特別受益者について
被相続人から遺贈を受け取ったり、被相続人が生きている間に特別な贈与を受けた場合や、特別な利益を受けていた相続人を‘特別受益者’と呼びます。
相続人に選ばれた人の中に、特別な受益者が居るとき、特別受益分などの遺贈や贈与を受けた相続分のことを含まずに、遺産を分割することで他の相続人との間で不公平が生まれてしまいます。
なので、民法は何も贈与されなかった相続人がいる場合、他の相続人と贈与を公平にするために、特別受益分を差し引いて考えます。
これは、特別受益分を相続財産の前渡しとして考え、相続財産の価値にプラスし、特別受益者の相続分から差し引くというものです。
このシステムを‘特別受益の持ち戻し’と呼びます。
相続分から特別受益を引いたことが原因で、他の相続人の遺留分を侵害しているときには、侵害した分を他の相続者へ譲らなければならない場合もあります。
ですが、特別受益者以外の相続人全てが遺産の分割に対して、「特別受益分を含まない」とした場合、財産に含む必要はありません。
被相続人の遺言書に「特別受益の持ち戻しは免除する」などの記載がある場合、持ち戻しをする必要はありません。
特別受益の対象になる贈与
特別受益の対象になる贈与は、結婚、養子縁組の費用、独立開業資金などの援助、多大な学費、住宅購入や新築などの援助、生計の資本対象となる贈与などです。

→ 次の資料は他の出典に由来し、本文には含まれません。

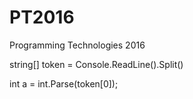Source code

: # PT2016
Programming Technologies 2016

string[] token = Console.ReadLine().Split()

int a = int.Parse(token[0]);
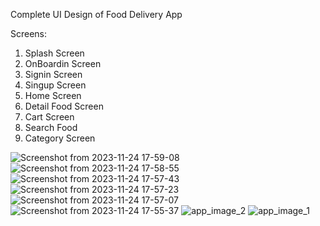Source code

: Complete UI Design of Food Delivery App

Screens:
1. Splash Screen
2. OnBoardin Screen
3. Signin Screen
4. Singup Screen
5. Home Screen
6. Detail Food Screen
7. Cart Screen
8. Search Food
9. Category Screen

![Screenshot from 2023-11-24 17-59-08](https://github.com/MehdiKeshavarz/food_delivery/assets/94130466/eee560c1-0f03-452f-ac41-ffeac3e2b9fb)
![Screenshot from 2023-11-24 17-58-55](https://github.com/MehdiKeshavarz/food_delivery/assets/94130466/4f3871d5-bb57-4e2b-bc96-a853ed6d2cc3)
![Screenshot from 2023-11-24 17-57-43](https://github.com/MehdiKeshavarz/food_delivery/assets/94130466/a616a345-3a8d-44a0-a62a-05b9691050f7)
![Screenshot from 2023-11-24 17-57-23](https://github.com/MehdiKeshavarz/food_delivery/assets/94130466/7b29201f-13cf-4d3a-a141-034bd7ff586b)
![Screenshot from 2023-11-24 17-57-07](https://github.com/MehdiKeshavarz/food_delivery/assets/94130466/d1a3b91c-c8cd-4a50-8243-de820ca9cb8c)
![Screenshot from 2023-11-24 17-55-37](https://github.com/MehdiKeshavarz/food_delivery/assets/94130466/db051ff5-f66d-4a5f-8d8d-41490ff787f1)
![app_image_2](https://github.com/MehdiKeshavarz/food_delivery/assets/94130466/ed2e1e85-c547-4764-aa07-5eca29da9230)
![app_image_1](https://github.com/MehdiKeshavarz/food_delivery/assets/94130466/c6f50dec-ee8b-49f7-85c3-3b33ec57735a)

更に、遺言で特定の相続人が受け取った遺贈は、受遺者の法定相続分に加算される訳ではなく、特別受益として法廷相続分から引かれるので、覚えておきましょう。
特別受益者が受けた贈与は、受けた地点で価格が評価される訳ではありません。
受けた地点ではなく、相続が始まった地点で評価額に換算されます。
例えば、生前に、2000万円のマンションを贈与されているとします。
すると、そのマンションの相続時の評価額は、1500万円ほどになります。
この場合、特別受益は1500万円として評価されます。
また、特別受益者が贈与された財産を全て使い切っていても、贈与された事実は残るので、あるものとして評価されます。
各相続人の相続分の算定方法は、実際の遺産額に特別受益額を足し、総額を法定相続分にて、分割する方法をとります。
特別受益者は、その中から特別受益額を引いた額を相続するのが一般的な流れなので知っておきましょう。